The Wildcats figure to rely on their physical ground game, led by running back Justin Jackson, and a tough-nosed defense in trying to knock off the Vols and earn a third bowl win in program history.
Tennessee likely will make Jackson the focus of its game plan defensively, and for good season. The 5-foot-11, 190-pound sophomore finished second in the Big Ten with 1,344 rushing yards, trailing only Ohio State's Ezekiel Elliott. His 298 carries were the third-most in the country, behind only Alabama's Derrick Henry and Stanford's Christian McCaffrey. Jackson had 1,187 yards and 10 touchdowns as a freshman in 2014.
"I just have a lot respect for what they do," Vols defensive coordinator John Jancek said. "They do what their personnel allows them to do, and you can just see that they've put a lot of really good thought into it.
"They've won 10 football games, and they're going into this bowl game to try to win the 11th, and that's the most in their program's history. I know they've going to be motivated, I know they're going to be well-coached, their kids are going to be ready to go. And we're going to be ready to play as well."
The Vols won't be fazed by Jackson after clashing with the likes of Henry, Georgia's Sony Michel, Alex Collins of Arkansas and the Oklahoma duo of Samaje Perine and Joe Mixon.
"He's good," Stripling said. "I think we've had the chance to play some really good running backs this year. But he's really good."
Quarterback Clayton Thorson is the second-leading rusher (374 yards, five touchdowns) in Northwestern's spread offense, which won't force Tennessee to opt out of its base nickel defense in favor of a more tradition three-linebacker look, a formation in which the Vols have struggled some this season.
"Any bowl game, you know you're going to get some things you haven't prepared for," Stripling said, "so right now we're playing the what-if game a lot and trying to prepare for a lot of things."

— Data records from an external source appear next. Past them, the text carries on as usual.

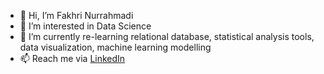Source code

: - 👋 Hi, I’m Fakhri Nurrahmadi
- 👀 I’m interested in Data Science
- 🌱 I’m currently re-learning relational database, statistical analysis tools, data visualization, machine learning modelling
- 📫 Reach me via [LinkedIn](https://www.linkedin.com/in/fakhri-nurrahmadi-7b2976178/)

<!---
fnurrahmadi/fnurrahmadi is a ✨ special ✨ repository because its `README.md` (this file) appears on your GitHub profile.
You can click the Preview link to take a look at your changes.
--->
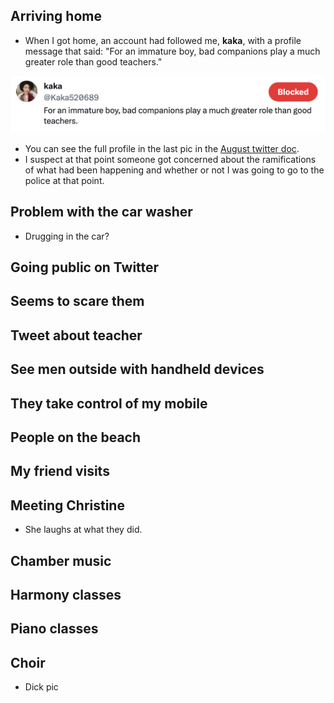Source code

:## Arriving home

- When I got home, an account had followed me, **kaka**, with a profile message that said: "For an immature boy, bad companions play a much greater role than good teachers." 

![Admission of guilt](../../content/images/admission%20of%20guilt.png)

- You can see the full profile in the last pic in the [August twitter doc](../../content/tweets/august-2023-twitter.pdf).
- I suspect at that point someone got concerned about the ramifications of what had been happening and whether or not I was going to go to the police at that point.

## Problem with the car washer

- Drugging in the car?

## Going public on Twitter

## Seems to scare them

## Tweet about teacher

## See men outside with handheld devices

## They take control of my mobile

## People on the beach

## My friend visits

## Meeting Christine

- She laughs at what they did.

## Chamber music

## Harmony classes

## Piano classes

## Choir

- Dick pic



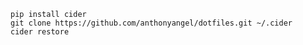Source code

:     pip install cider
    git clone https://github.com/anthonyangel/dotfiles.git ~/.cider
    cider restore
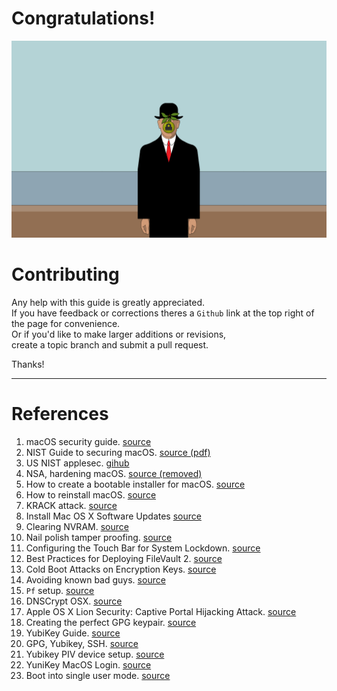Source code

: 
Congratulations!
===============

![rene-magritte](images/rene-magritte.png)


Contributing
============

Any help with this guide is greatly appreciated.  
If you have feedback or corrections theres a `Github`
link at the top right of the page for convenience.  
Or if you'd like to make larger additions or revisions,   
create a topic branch and submit a pull request.

Thanks!

---

References 
===========

1. macOS security guide. [source](https://github.com/drduh/macOS-Security-and-Privacy-Guide)
2. NIST Guide to securing macOS. [source (pdf)](https://csrc.nist.gov/csrc/media/publications/sp/800-179/archive/2016-06-23/documents/sp800_179_draft.pdf)
3. US NIST applesec. [gihub](https://github.com/usnistgov/applesec)
4. NSA, hardening macOS. [source (removed)](http://www.nsa.gov/ia/_files/factsheets/macosx_10_6_hardeningtips.pdf)
5. How to create a bootable installer for macOS. [source](https://support.apple.com/en-us/HT201372)
6. How to reinstall macOS. [source](https://support.apple.com/en-us/HT204904)
7. KRACK attack. [source](https://thehackernews.com/2017/10/wpa2-krack-wifi-hacking.html)
8. Install Mac OS X Software Updates [source](http://osxdaily.com/2011/01/13/install-mac-os-x-software-updates-terminal/)
9. Clearing NVRAM. [source](https://support.apple.com/en-us/HT204063)
10. Nail polish tamper proofing. [source](https://trmm.net/Glitter)
11. Configuring the Touch Bar for System Lockdown. [source](https://www.zdziarski.com/blog/?p=6705)
12. Best Practices for Deploying FileVault 2. [source](http://training.apple.com/pdf/WP_FileVault2.pdf)
13.  Cold Boot Attacks on Encryption Keys. [source](https://www.usenix.org/legacy/event/sec08/tech/full_papers/halderman/halderman.pdf)
14. Avoiding known bad guys. [source](https://ikawnoclast.com/security/mac-os-x-pf-firewall-avoiding-known-bad-guys/)
15. `Pf` setup. [source](https://github.com/stefancaspersz/pf-setup)
16. DNSCrypt OSX. [source](https://github.com/alterstep/dnscrypt-osxclient)
17. Apple OS X Lion Security: Captive Portal Hijacking Attack. [source](https://www.securestate.com/blog/2011/10/07/apple-os-x-lion-captive-portal-hijacking-attack)
18. Creating the perfect GPG keypair. [source](https://alexcabal.com/creating-the-perfect-gpg-keypair/)
19. YubiKey Guide. [source](https://github.com/drduh/YubiKey-Guide#configure-smartcard)
20. GPG, Yubikey, SSH. [source](https://medium.com/@ahawkins/securing-my-digital-life-gpg-yubikey-ssh-on-macos-5f115cb01266)
21. Yubikey PIV device setup. [source](https://developers.yubico.com/PIV/Guides/Device_setup.html)
22. YuniKey MacOS Login. [source](https://www.yubico.com/wp-content/uploads/2016/02/Yubico_YubiKeyMacOSXLogin_en.pdf)
23. Boot into single user mode. [source](https://support.apple.com/en-us/HT201573)

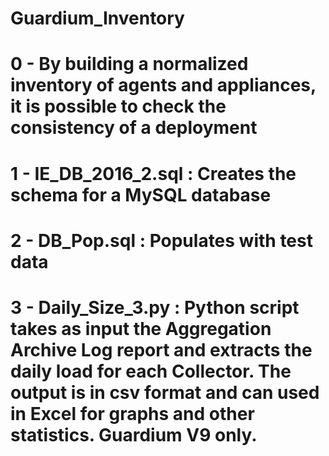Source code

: # Guardium_Inventory
# 0 - By building a normalized inventory of agents and appliances, it is possible to check the consistency of a deployment



# 1 - IE_DB_2016_2.sql : Creates the schema for a MySQL database
# 2 - DB_Pop.sql : Populates with test data
# 3 - Daily_Size_3.py : Python script takes as input the Aggregation Archive Log report and extracts the daily load for each Collector. The output is in csv format and can used in Excel for graphs and other statistics. Guardium V9 only.
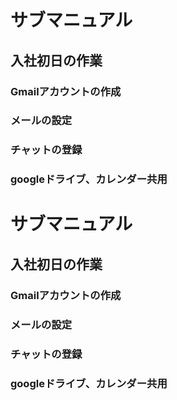 # サブマニュアル
## 入社初日の作業
###  Gmailアカウントの作成
### メールの設定
### チャットの登録
### googleドライブ、カレンダー共用

# サブマニュアル
## 入社初日の作業
###  Gmailアカウントの作成
### メールの設定
### チャットの登録
### googleドライブ、カレンダー共用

Tennessee's offense has spent the month preparing for an encounter with another tough defense. Northwestern ranks seventh in the nation in points allowed and 11th in total defense.
"They're ranked really high as a total defense, and I always think that's a stat you want to look at at the end of the year," said Tennessee defensive coordinator Mike DeBord, a former Michigan assistant.
"After the first two or three games, that doesn't mean a lot. When they've gone through the Big Ten schedule, and they're one of the best defenses in the country, then that says something. And that's what they are.
"They're very physical, and they're very well-coached."
DeBord noted the longevity of Northwestern's defensive braintrust.
Pat Fitzgerald coached defensive backs and linebackers in Evanston for five years before he became the head coach of the Wildcats in 2006, and Mike Hinkwitz, who coordinated defenses at Wisconsin, Arizona, Colorado and Texas A&M, has been the defensive coordinator since 2008.
"This system's been in place for a long time," said DeBord, who was Northwestern's offensive line coach for one season in 1992. "They know the system. They know how to coach the system, and they know when somebody's starting to hurt them what they can go to to counteract that. It's a tough defense."
The Wildcats are one of seven Big Ten teams in the top 26 of the national total defense rankings.
"Defensively what catches your eye right away is their front seven," Tennessee head coach Butch Jones said. "They have a lot of individuals on this football team that we're very familiar with with the recruitment process at Cincinnati. We're very, very familiar with a lot of their personnel.
"They're a typical Big Ten team, but they have very good athleticism and speed (and) they play to the strengths of their players.